UVA 11732 —— 左儿子右兄弟表示法&&Tire

11732 - strcmp() Anyone?

Time limit: 2.000 seconds

J	“strcmp()” Anyone? Input: Standard Input Output: Standard Output

strcmp() is a library function in C/C++ which compares two strings. It takes two strings as input parameter and decides which one is lexicographically larger or smaller: If the first string is greater then it returns a positive value, if the second string is greater it returns a negative value and if two strings are equal it returns a zero. The code that is used to compare two strings in C/C++ library is shown below:

int strcmp(char *s, char *t) {     int i;     for (i=0; s[i]==t[i]; i++)         if (s[i]=='\0')             return 0;     return s[i] - t[i]; }

Figure: The standard strcmp() code provided for this problem.

The number of comparisons required to compare two strings in strcmp() function is never returned by the function. But for this problem you will have to do just that at a larger scale. strcmp() function continues to compare characters in the same position of the two strings until two different characters are found or both strings come to an end. Of course it assumes that last character of a string is a null (‘\0’) character. For example the table below shows what happens when “than” and “that”; “therE” and “the” are compared using strcmp() function. To understand how 7 comparisons are needed in both cases please consult the code block given above.

t	h	a	N	\0	t	h	e	r	E	\0
=	=	=	≠	=	=	=	≠
t	h	a	T	\0	t	h	e	\0
Returns negative value 7 Comparisons	Returns positive value 7 Comparisons

Input

The input file contains maximum 10 sets of inputs. The description of each set is given below:

Each set starts with an integer N (0<N<4001) which denotes the total number of strings. Each of the next N lines contains one string. Strings contain only alphanumerals (‘0’… ‘9’, ‘A’… ‘Z’, ‘a’… ‘z’) have a maximum length of 1000, and a minimum length of 1.  

Input is terminated by a line containing a single zero. Input file size is around 23 MB.

Output

For each set of input produce one line of output. This line contains the serial of output followed by an integer T. This T denotes the total number of comparisons that are required in the strcmp() function if all the strings are compared with one another exactly once. So for N strings the function strcmp() will be called exactly 

 times. You have to calculate total number of comparisons inside the strcmp() function in those

 calls. You can assume that the value of T will fit safely in a 64-bit signed integer. Please note that the most straightforward solution (Worst Case Complexity O(N2 *1000)) will time out for this problem.

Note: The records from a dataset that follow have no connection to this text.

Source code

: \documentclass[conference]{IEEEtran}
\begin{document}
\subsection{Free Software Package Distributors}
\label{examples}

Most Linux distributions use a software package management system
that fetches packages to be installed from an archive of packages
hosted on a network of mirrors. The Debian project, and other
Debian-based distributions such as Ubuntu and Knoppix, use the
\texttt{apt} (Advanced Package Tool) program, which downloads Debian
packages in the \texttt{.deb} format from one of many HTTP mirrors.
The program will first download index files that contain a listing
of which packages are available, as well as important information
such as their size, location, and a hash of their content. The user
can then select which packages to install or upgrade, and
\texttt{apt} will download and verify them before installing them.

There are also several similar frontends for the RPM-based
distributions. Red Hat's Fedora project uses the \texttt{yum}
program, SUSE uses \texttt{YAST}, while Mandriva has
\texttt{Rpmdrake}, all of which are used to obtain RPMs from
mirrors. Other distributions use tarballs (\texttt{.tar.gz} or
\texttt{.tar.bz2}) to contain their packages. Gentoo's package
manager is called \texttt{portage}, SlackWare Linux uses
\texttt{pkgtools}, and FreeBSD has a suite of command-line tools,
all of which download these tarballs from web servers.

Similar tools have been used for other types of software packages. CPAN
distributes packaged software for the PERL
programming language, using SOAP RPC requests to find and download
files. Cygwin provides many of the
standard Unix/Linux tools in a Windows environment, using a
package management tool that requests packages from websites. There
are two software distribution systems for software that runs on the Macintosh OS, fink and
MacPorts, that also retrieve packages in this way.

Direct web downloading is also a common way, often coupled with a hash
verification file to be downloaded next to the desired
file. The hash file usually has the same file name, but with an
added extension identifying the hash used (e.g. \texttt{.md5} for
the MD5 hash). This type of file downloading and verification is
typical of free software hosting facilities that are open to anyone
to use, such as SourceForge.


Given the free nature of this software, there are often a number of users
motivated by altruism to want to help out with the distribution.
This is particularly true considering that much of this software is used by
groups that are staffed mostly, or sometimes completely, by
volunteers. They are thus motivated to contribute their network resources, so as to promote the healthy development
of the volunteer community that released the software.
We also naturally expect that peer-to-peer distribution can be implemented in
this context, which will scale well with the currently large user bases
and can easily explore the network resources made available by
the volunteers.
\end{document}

Sample Input                              Output for Sample Input

2 a b 4 cat hat mat sir

Case 1: 1 Case 2: 6

Problem Setter: Shahriar Manzoor, Special Thanks: Md. Arifuzzaman Arif, Sohel Hafiz, Manzurur Rahman Khan

参考了一下lrj的代码，感觉左儿子右兄弟表示法相当好用，赞！

#include <cstdio>
#include <cmath>
#include <algorithm>
#include <iostream>
#include <cstring>
#include <map>
#include <string>
#include <stack>
#include <cctype>
#include <vector>
#include <queue>
#include <set>
#include <utility>
#include <cassert>

using namespace std;
///#define Online_Judge
#define outstars cout << "***********************" << endl;
#define clr(a,b) memset(a,b,sizeof(a))
#define lson l , mid  , rt << 1
#define rson mid + 1 , r , rt << 1 | 1

#define mk make_pair
#define FOR(i , x , n) for(int i = (x) ; i < (n) ; i++)
#define FORR(i , x , n) for(int i = (x) ; i <= (n) ; i++)
#define REP(i , x , n) for(int i = (x) ; i > (n) ; i--)
#define REPP(i ,x , n) for(int i = (x) ; i >= (n) ; i--)
const int MAXN = 4000 * 1000 + 50;
const int sigma_size = 26;
const long long LLMAX = 0x7fffffffffffffffLL;
const long long LLMIN = 0x8000000000000000LL;
const int INF = 0x7fffffff;
const int IMIN = 0x80000000;
#define eps 1e-4
const int MOD = (int)1e9 + 7;
typedef long long LL;
const double PI = acos(-1.0);
typedef double D;
typedef pair<int , int> pi;
///#pragma comment(linker, "/STACK:102400000,102400000")
struct Trie
{
    int head[MAXN];/// head[i]为第i个结点的左儿子编号
    int next[MAXN];/// next[i]为第i个结点的右兄弟编号
    int tot[MAXN];/// ch[i]为第i个结点上的字符
    char ch[MAXN]; /// tot[i]为第i个结点为根的子树包含的叶结点总数
    int sz; /// 结点总数
    LL ans;
    void clear()
    {
        sz = 1 , head[0] = next[0] = tot[0] = 0;
    }
    /// 插入字符串s（包括最后的'\0'），沿途更新tot
    void insert(char * s)
    {
        int u = 0 , v , n = strlen(s);
        tot[0] ++;
        FORR(i ,0 , n)
        {
            bool found = false;
            for(v = head[u] ; v != 0 ; v = next[v])
            {
                if(ch[v] == s[i])
                {
                    found = true ;
                    break;
                }
            }
            if(!found)
            {
                v = sz++;/// 新建结点
                tot[v] = 0;
                ch[v] = s[i];
                next[v] = head[u];
                head[u] = v;
                head[v] = 0;
            }
            u = v;
            tot[u] ++;
        }

    }
    /// 统计LCP=u的所有单词两两的比较次数之和
    void dfs(int depth , int u)
    {
        if(head[u] == 0)
        {
            ans += tot[u] * (tot[u] - 1) * depth;
        }
        else
        {
            int sum = 0;
            for(int v = head[u] ; v != 0 ; v = next[v])
            {
                sum += tot[v] * (tot[u] - tot[v]);/// 子树v中选一个串，其他子树中再选一个
            }
            ans += sum / 2 * (2 * depth + 1);/// 除以2是每种选法统计了两次
            for(int v = head[u] ; v != 0 ; v = next[v])dfs(depth + 1 , v);
        }
    }
    LL count()
    {
        ans =0 ;
        dfs(0 , 0);
        return ans;
    }
};

char str[1010];
Trie trie;
int n;
int main()
{
    //ios::sync_with_stdio(false);
#ifdef Online_Judge
    //freopen("in.txt","r",stdin);
//    freopen("out.txt","w",stdout);
#endif // Online_Judge
    int kase = 1;
    while(~scanf("%d" , &n) , n)
    {
        trie.clear();
        while(n--)
        {
            scanf("%s" ,str);
            trie.insert(str);
        }

        printf("Case %d: %lld\n" , kase++ , trie.count());
    }
    return 0;
}